>>

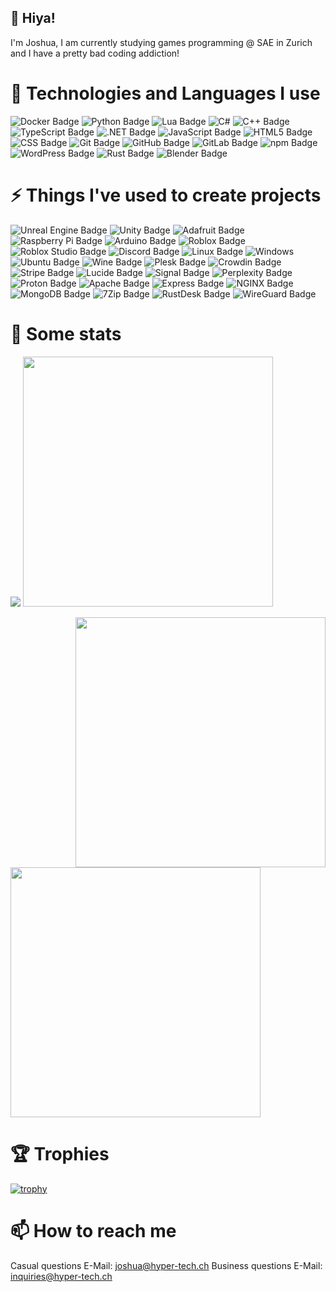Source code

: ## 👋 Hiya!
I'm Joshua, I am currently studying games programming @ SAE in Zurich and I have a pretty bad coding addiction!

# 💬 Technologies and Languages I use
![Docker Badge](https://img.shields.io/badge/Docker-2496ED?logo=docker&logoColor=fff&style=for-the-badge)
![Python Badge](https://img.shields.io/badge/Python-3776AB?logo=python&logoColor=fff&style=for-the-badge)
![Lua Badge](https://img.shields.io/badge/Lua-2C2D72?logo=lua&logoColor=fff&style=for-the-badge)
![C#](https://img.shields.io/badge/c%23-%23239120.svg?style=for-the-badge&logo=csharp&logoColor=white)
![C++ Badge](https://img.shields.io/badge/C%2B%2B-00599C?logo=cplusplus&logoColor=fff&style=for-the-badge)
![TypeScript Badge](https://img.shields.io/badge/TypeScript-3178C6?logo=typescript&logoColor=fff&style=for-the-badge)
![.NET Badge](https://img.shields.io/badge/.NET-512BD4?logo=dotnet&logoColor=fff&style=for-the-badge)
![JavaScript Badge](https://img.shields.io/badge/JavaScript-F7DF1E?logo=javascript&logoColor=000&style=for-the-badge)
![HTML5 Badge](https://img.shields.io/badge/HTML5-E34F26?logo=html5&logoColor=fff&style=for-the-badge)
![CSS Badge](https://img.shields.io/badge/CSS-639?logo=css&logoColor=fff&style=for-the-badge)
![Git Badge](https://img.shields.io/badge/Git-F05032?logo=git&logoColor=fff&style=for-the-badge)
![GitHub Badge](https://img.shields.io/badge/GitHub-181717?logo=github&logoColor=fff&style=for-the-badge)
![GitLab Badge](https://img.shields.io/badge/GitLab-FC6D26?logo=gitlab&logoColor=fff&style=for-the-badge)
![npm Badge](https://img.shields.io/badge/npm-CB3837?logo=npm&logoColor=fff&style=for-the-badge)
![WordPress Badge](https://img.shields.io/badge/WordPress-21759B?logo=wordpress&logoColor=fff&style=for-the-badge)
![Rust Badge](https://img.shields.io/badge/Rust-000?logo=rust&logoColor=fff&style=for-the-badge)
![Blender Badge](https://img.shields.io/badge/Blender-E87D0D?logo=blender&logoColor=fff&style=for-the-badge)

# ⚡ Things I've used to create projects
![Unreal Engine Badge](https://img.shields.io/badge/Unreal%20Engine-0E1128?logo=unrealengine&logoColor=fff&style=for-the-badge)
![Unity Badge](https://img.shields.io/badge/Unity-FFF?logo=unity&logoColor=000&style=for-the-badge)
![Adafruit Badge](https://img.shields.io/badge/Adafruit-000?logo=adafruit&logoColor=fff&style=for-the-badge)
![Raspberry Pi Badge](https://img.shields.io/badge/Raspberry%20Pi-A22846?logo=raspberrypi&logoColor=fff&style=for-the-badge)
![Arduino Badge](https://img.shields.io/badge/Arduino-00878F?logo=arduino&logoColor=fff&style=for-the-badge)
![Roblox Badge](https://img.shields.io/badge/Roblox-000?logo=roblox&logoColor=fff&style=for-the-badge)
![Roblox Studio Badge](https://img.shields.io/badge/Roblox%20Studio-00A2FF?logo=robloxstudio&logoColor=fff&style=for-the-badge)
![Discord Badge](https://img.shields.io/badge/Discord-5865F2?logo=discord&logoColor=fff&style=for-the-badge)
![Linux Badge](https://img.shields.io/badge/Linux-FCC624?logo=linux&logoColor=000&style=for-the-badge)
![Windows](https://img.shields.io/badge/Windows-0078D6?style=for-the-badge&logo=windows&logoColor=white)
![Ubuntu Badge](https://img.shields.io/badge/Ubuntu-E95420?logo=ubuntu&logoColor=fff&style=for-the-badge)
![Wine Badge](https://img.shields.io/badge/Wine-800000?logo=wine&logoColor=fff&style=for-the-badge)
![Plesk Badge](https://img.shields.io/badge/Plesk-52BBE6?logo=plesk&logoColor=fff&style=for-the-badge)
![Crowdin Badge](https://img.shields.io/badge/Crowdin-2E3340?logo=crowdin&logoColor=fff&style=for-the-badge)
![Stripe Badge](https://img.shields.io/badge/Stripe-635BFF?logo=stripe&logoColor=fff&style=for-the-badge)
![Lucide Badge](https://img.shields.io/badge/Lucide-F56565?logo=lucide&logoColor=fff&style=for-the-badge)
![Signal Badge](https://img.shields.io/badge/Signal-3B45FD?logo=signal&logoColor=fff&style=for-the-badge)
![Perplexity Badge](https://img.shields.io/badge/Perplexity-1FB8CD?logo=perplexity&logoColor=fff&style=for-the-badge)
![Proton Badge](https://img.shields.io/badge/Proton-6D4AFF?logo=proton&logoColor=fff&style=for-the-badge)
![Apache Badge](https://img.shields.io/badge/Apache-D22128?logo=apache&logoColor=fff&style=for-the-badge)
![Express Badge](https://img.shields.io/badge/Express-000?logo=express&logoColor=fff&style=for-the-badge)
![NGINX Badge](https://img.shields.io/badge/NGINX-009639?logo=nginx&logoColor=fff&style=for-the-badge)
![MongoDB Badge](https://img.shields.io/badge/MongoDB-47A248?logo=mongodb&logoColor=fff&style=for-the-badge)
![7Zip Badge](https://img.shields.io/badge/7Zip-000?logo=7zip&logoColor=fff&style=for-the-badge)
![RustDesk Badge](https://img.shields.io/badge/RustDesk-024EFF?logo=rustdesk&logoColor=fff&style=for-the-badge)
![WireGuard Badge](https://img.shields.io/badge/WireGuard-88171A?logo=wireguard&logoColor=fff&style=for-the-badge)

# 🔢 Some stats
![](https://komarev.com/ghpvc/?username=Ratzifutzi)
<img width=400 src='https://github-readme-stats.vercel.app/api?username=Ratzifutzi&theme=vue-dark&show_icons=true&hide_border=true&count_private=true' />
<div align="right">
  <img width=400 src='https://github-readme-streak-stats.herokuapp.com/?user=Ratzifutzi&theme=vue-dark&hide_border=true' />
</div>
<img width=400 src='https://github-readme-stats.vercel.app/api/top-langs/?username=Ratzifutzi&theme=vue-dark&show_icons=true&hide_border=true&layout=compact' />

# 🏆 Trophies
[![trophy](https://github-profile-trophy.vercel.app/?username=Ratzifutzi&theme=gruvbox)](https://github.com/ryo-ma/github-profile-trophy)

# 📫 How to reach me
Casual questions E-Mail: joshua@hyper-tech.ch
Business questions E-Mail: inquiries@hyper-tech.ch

<<

Task objective: Exactly as they appear above, print all the lines, but not the pictures.

Solution to this exercise:
Source code

: ## 👋 Hiya!
I'm Joshua, I am currently studying games programming @ SAE in Zurich and I have a pretty bad coding addiction!

# 💬 Technologies and Languages I use
![Docker Badge](https://img.shields.io/badge/Docker-2496ED?logo=docker&logoColor=fff&style=for-the-badge)
![Python Badge](https://img.shields.io/badge/Python-3776AB?logo=python&logoColor=fff&style=for-the-badge)
![Lua Badge](https://img.shields.io/badge/Lua-2C2D72?logo=lua&logoColor=fff&style=for-the-badge)
![C#](https://img.shields.io/badge/c%23-%23239120.svg?style=for-the-badge&logo=csharp&logoColor=white)
![C++ Badge](https://img.shields.io/badge/C%2B%2B-00599C?logo=cplusplus&logoColor=fff&style=for-the-badge)
![TypeScript Badge](https://img.shields.io/badge/TypeScript-3178C6?logo=typescript&logoColor=fff&style=for-the-badge)
![.NET Badge](https://img.shields.io/badge/.NET-512BD4?logo=dotnet&logoColor=fff&style=for-the-badge)
![JavaScript Badge](https://img.shields.io/badge/JavaScript-F7DF1E?logo=javascript&logoColor=000&style=for-the-badge)
![HTML5 Badge](https://img.shields.io/badge/HTML5-E34F26?logo=html5&logoColor=fff&style=for-the-badge)
![CSS Badge](https://img.shields.io/badge/CSS-639?logo=css&logoColor=fff&style=for-the-badge)
![Git Badge](https://img.shields.io/badge/Git-F05032?logo=git&logoColor=fff&style=for-the-badge)
![GitHub Badge](https://img.shields.io/badge/GitHub-181717?logo=github&logoColor=fff&style=for-the-badge)
![GitLab Badge](https://img.shields.io/badge/GitLab-FC6D26?logo=gitlab&logoColor=fff&style=for-the-badge)
![npm Badge](https://img.shields.io/badge/npm-CB3837?logo=npm&logoColor=fff&style=for-the-badge)
![WordPress Badge](https://img.shields.io/badge/WordPress-21759B?logo=wordpress&logoColor=fff&style=for-the-badge)
![Rust Badge](https://img.shields.io/badge/Rust-000?logo=rust&logoColor=fff&style=for-the-badge)
![Blender Badge](https://img.shields.io/badge/Blender-E87D0D?logo=blender&logoColor=fff&style=for-the-badge)

# ⚡ Things I've used to create projects
![Unreal Engine Badge](https://img.shields.io/badge/Unreal%20Engine-0E1128?logo=unrealengine&logoColor=fff&style=for-the-badge)
![Unity Badge](https://img.shields.io/badge/Unity-FFF?logo=unity&logoColor=000&style=for-the-badge)
![Adafruit Badge](https://img.shields.io/badge/Adafruit-000?logo=adafruit&logoColor=fff&style=for-the-badge)
![Raspberry Pi Badge](https://img.shields.io/badge/Raspberry%20Pi-A22846?logo=raspberrypi&logoColor=fff&style=for-the-badge)
![Arduino Badge](https://img.shields.io/badge/Arduino-00878F?logo=arduino&logoColor=fff&style=for-the-badge)
![Roblox Badge](https://img.shields.io/badge/Roblox-000?logo=roblox&logoColor=fff&style=for-the-badge)
![Roblox Studio Badge](https://img.shields.io/badge/Roblox%20Studio-00A2FF?logo=robloxstudio&logoColor=fff&style=for-the-badge)
![Discord Badge](https://img.shields.io/badge/Discord-5865F2?logo=discord&logoColor=fff&style=for-the-badge)
![Linux Badge](https://img.shields.io/badge/Linux-FCC624?logo=linux&logoColor=000&style=for-the-badge)
![Windows](https://img.shields.io/badge/Windows-0078D6?style=for-the-badge&logo=windows&logoColor=white)
![Ubuntu Badge](https://img.shields.io/badge/Ubuntu-E95420?logo=ubuntu&logoColor=fff&style=for-the-badge)
![Wine Badge](https://img.shields.io/badge/Wine-800000?logo=wine&logoColor=fff&style=for-the-badge)
![Plesk Badge](https://img.shields.io/badge/Plesk-52BBE6?logo=plesk&logoColor=fff&style=for-the-badge)
![Crowdin Badge](https://img.shields.io/badge/Crowdin-2E3340?logo=crowdin&logoColor=fff&style=for-the-badge)
![Stripe Badge](https://img.shields.io/badge/Stripe-635BFF?logo=stripe&logoColor=fff&style=for-the-badge)
![Lucide Badge](https://img.shields.io/badge/Lucide-F56565?logo=lucide&logoColor=fff&style=for-the-badge)
![Signal Badge](https://img.shields.io/badge/Signal-3B45FD?logo=signal&logoColor=fff&style=for-the-badge)
![Perplexity Badge](https://img.shields.io/badge/Perplexity-1FB8CD?logo=perplexity&logoColor=fff&style=for-the-badge)
![Proton Badge](https://img.shields.io/badge/Proton-6D4AFF?logo=proton&logoColor=fff&style=for-the-badge)
![Apache Badge](https://img.shields.io/badge/Apache-D22128?logo=apache&logoColor=fff&style=for-the-badge)
![Express Badge](https://img.shields.io/badge/Express-000?logo=express&logoColor=fff&style=for-the-badge)
![NGINX Badge](https://img.shields.io/badge/NGINX-009639?logo=nginx&logoColor=fff&style=for-the-badge)
![MongoDB Badge](https://img.shields.io/badge/MongoDB-47A248?logo=mongodb&logoColor=fff&style=for-the-badge)
![7Zip Badge](https://img.shields.io/badge/7Zip-000?logo=7zip&logoColor=fff&style=for-the-badge)
![RustDesk Badge](https://img.shields.io/badge/RustDesk-024EFF?logo=rustdesk&logoColor=fff&style=for-the-badge)
![WireGuard Badge](https://img.shields.io/badge/WireGuard-88171A?logo=wireguard&logoColor=fff&style=for-the-badge)

# 🔢 Some stats
![](https://komarev.com/ghpvc/?username=Ratzifutzi)
<img width=400 src='https://github-readme-stats.vercel.app/api?username=Ratzifutzi&theme=vue-dark&show_icons=true&hide_border=true&count_private=true' />
<div align="right">
  <img width=400 src='https://github-readme-streak-stats.herokuapp.com/?user=Ratzifutzi&theme=vue-dark&hide_border=true' />
</div>
<img width=400 src='https://github-readme-stats.vercel.app/api/top-langs/?username=Ratzifutzi&theme=vue-dark&show_icons=true&hide_border=true&layout=compact' />

# 🏆 Trophies
[![trophy](https://github-profile-trophy.vercel.app/?username=Ratzifutzi&theme=gruvbox)](https://github.com/ryo-ma/github-profile-trophy)

# 📫 How to reach me
Casual questions E-Mail: joshua@hyper-tech.ch
Business questions E-Mail: inquiries@hyper-tech.ch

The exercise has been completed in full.